Ausgehend von der Richtigkeit des Hineintragens dieses Organisationskonzepts der Klassenorganisierung von "außen" in die Betriebe - kritisiert der Trotzkist Marco Blechschmidt in seinem Artikel Trotzkismus und Maoismus im Arbeitskampf das betriebliche Klassenkampfkonzept der MLPD in den Kämpfen bei Voith im bayrischen Sonthofen.

In zurückliegenden Beiträgen und Editorials haben wir mehrfach daraufhin gewiesen, dass wir für die "Einheit der Klassenlinken" als Weg der Überwindung des linken Zirkelwesens eintreten. Aus diesem Grund begrüßen wir es, wenn verschiedene Zirkel, die an einem Arbeitskampf beteiligt waren, sich zumindest im Nachhinein mit ihren unterschiedlichen Konzepten auseinandersetzen - besonders dann, wenn es das Ziel des Diskurses ist, zukünftig in einer Aktionseinheit zusammenzukommen. Gemessen an diesem Anspruch bewirkt der Artikel des Genossen Blechschmidt das genaue Gegenteil.

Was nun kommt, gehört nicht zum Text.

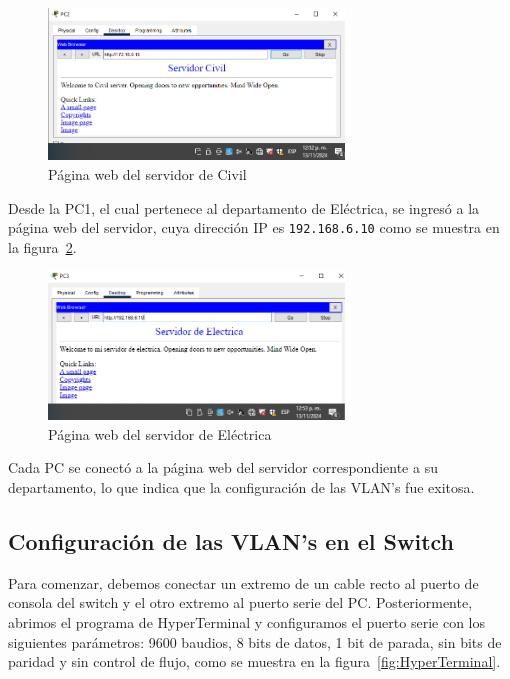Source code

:         \begin{figure}[H]
            \centering
            \includegraphics[width=0.7\textwidth]{img/ServerCivil.PNG}
            \caption{Página web del servidor de Civil}
            \label{fig:servidorCivil}
        \end{figure}

        Desde la PC1, el cual pertenece al departamento de Eléctrica, se ingresó a la página web del servidor, cuya dirección IP es \texttt{192.168.6.10} como se muestra en la figura~\ref{fig:servidorElectrica}.

        \begin{figure}[H]
            \centering
            \includegraphics[width=0.7\textwidth]{img/serverElectrica.PNG}
            \caption{Página web del servidor de Eléctrica}
            \label{fig:servidorElectrica}
        \end{figure}

        Cada PC se conectó a la página web del servidor correspondiente a su departamento, lo que indica que la configuración de las VLAN's fue exitosa.



    \subsection{Configuración de las VLAN's en el Switch}
        Para comenzar, debemos conectar un extremo de un cable recto al puerto de consola del switch y el otro extremo al puerto serie del PC. Posteriormente, abrimos el programa de HyperTerminal y configuramos el puerto serie con los siguientes parámetros: 9600 baudios, 8 bits de datos, 1 bit de parada, sin bits de paridad y sin control de flujo, como se muestra en la figura~\ref{fig:HyperTerminal}.

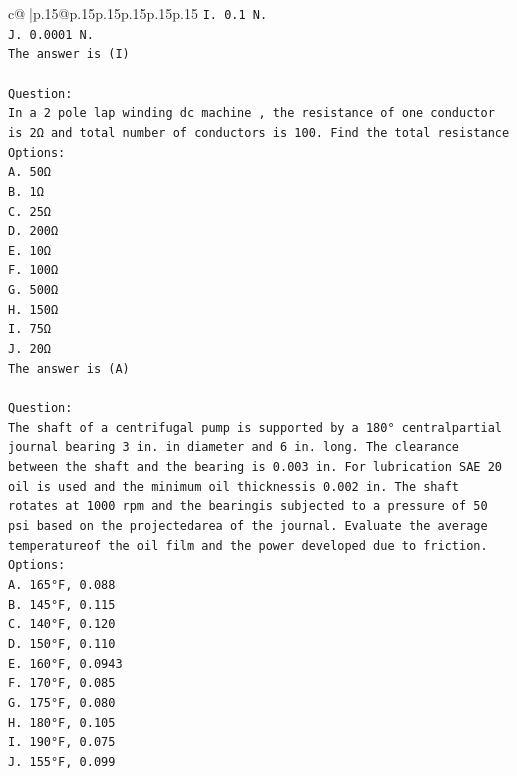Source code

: \documentclass{article}
\begin{document}
{\begin{supertabular}{c@{$\;$}|p{.15\linewidth}@{}p{.15\linewidth}p{.15\linewidth}p{.15\linewidth}p{.15\linewidth}p{.15\linewidth}}
{{{\texttt{I. 0.1 N.} \\
\texttt{J. 0.0001 N.} \\
\texttt{The answer is (I)} \\
\\ 
\texttt{Question:} \\
\texttt{In a 2 pole lap winding dc machine , the resistance of one conductor is 2Ω and total number of conductors is 100. Find the total resistance} \\
\texttt{Options:} \\
\texttt{A. 50Ω} \\
\texttt{B. 1Ω} \\
\texttt{C. 25Ω} \\
\texttt{D. 200Ω} \\
\texttt{E. 10Ω} \\
\texttt{F. 100Ω} \\
\texttt{G. 500Ω} \\
\texttt{H. 150Ω} \\
\texttt{I. 75Ω} \\
\texttt{J. 20Ω} \\
\texttt{The answer is (A)} \\
\\ 
\texttt{Question:} \\
\texttt{The shaft of a centrifugal pump is supported by a 180° centralpartial journal bearing 3 in. in diameter and 6 in. long. The clearance between the shaft and the bearing is 0.003 in. For lubrication SAE 20 oil is used and the minimum oil thicknessis 0.002 in. The shaft rotates at 1000 rpm and the bearingis subjected to a pressure of 50 psi based on the projectedarea of the journal. Evaluate the average temperatureof the oil film and the power developed due to friction.} \\
\texttt{Options:} \\
\texttt{A. 165°F, 0.088} \\
\texttt{B. 145°F, 0.115} \\
\texttt{C. 140°F, 0.120} \\
\texttt{D. 150°F, 0.110} \\
\texttt{E. 160°F, 0.0943} \\
\texttt{F. 170°F, 0.085} \\
\texttt{G. 175°F, 0.080} \\
\texttt{H. 180°F, 0.105} \\
\texttt{I. 190°F, 0.075} \\
\texttt{J. 155°F, 0.099} \\
            }
        }
    }
     \\ \\


\end{supertabular}}
\end{document}
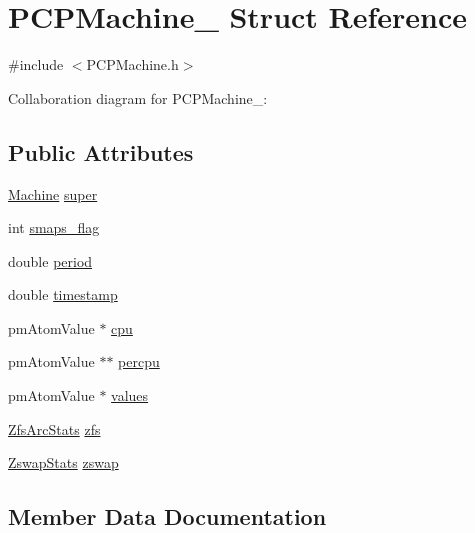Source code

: \hypertarget{structPCPMachine__}{}\section{P\+C\+P\+Machine\+\_\+ Struct Reference}
\label{structPCPMachine__}


{\ttfamily \#include $<$P\+C\+P\+Machine.\+h$>$}



Collaboration diagram for P\+C\+P\+Machine\+\_\+\+:
\subsection*{Public Attributes}
\begin{DoxyCompactItemize}
\item 
\hyperlink{Machine_8h_aa3706f95e4706b9d02979efcabb1341d}{Machine} \hyperlink{structPCPMachine___a8f9ff9fa96604aab2aa7907e82f32331}{super}
\item 
int \hyperlink{structPCPMachine___a82c92f8f586dd2026790980002c12b4c}{smaps\+\_\+flag}
\item 
double \hyperlink{structPCPMachine___a328de01124abac43014ef03bd3743a43}{period}
\item 
double \hyperlink{structPCPMachine___a09dcfe204a695b0a70a95b40c2089668}{timestamp}
\item 
pm\+Atom\+Value $\ast$ \hyperlink{structPCPMachine___a4f2cdb7c8e29c887ff34f934ae2a5c16}{cpu}
\item 
pm\+Atom\+Value $\ast$$\ast$ \hyperlink{structPCPMachine___ae239d9a4b00528fa2361aba9be721bf5}{percpu}
\item 
pm\+Atom\+Value $\ast$ \hyperlink{structPCPMachine___a8cc5c4d342580a24541ce80b8a7200b9}{values}
\item 
\hyperlink{ZfsArcStats_8h_a2adeccbbba50329f61d34f355e5faddc}{Zfs\+Arc\+Stats} \hyperlink{structPCPMachine___abfed51aa24b77dc539d9bf210c139702}{zfs}
\item 
\hyperlink{ZswapStats_8h_ad2bd350512b2d43b858fc4632f2c4b26}{Zswap\+Stats} \hyperlink{structPCPMachine___a8c5b561725c830dfdd2803c1b77de396}{zswap}
\end{DoxyCompactItemize}


\subsection{Member Data Documentation}
\mbox{\label{structPCPMachine___a4f2cdb7c8e29c887ff34f934ae2a5c16}} 
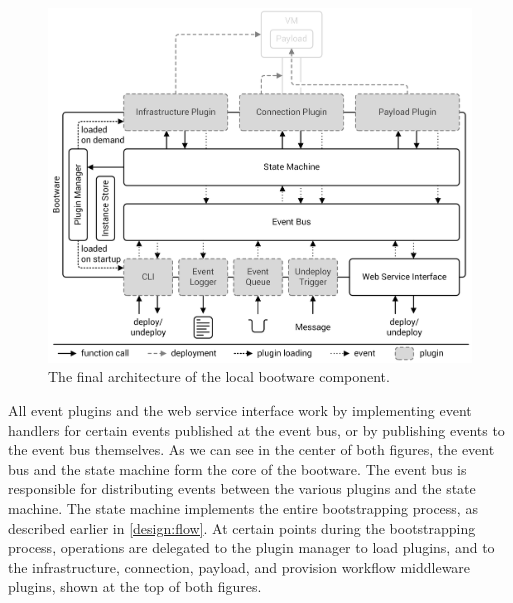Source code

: \begin{figure}[!htbp]
	\centering
	\includegraphics[resolution=600]{design/assets/final_architecture_local}
	\caption{The final architecture of the local bootware component.}
	\label{image:finalarchlocal}
\end{figure}

All event plugins and the web service interface work by implementing event handlers for certain events published at the event bus, or by publishing events to the event bus themselves.
As we can see in the center of both figures, the event bus and the state machine form the core of the bootware.
The event bus is responsible for distributing events between the various plugins and the state machine.
The state machine implements the entire bootstrapping process, as described earlier in \autoref{design:flow}.
At certain points during the bootstrapping process, operations are delegated to the plugin manager to load plugins, and to the infrastructure, connection, payload, and provision workflow middleware plugins, shown at the top of both figures.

erschienen in Westberlin 1969

Spätestens seit dem roten 1. Mai 1969, der unter der zentralen Losung "Was wir wollen - Arbeiterkontrollen" stand, entfaltete auf der Grundlage des affirmativen Umgangs mit der Geschichte der internationalen Arbeiter*innenbewegung das trotzkistische Konzept der "Arbeiterkontrolle" seine etappenweise wiederkehrende folgenlose Aktualität. Im reziproken Verhältnis dazu wurden historisch-materialistische Untersuchungen und eine mit der Methode eines organisierten Theorie-Praxis-Verhältnisses erarbeitete Klassenanalyse unwichtig.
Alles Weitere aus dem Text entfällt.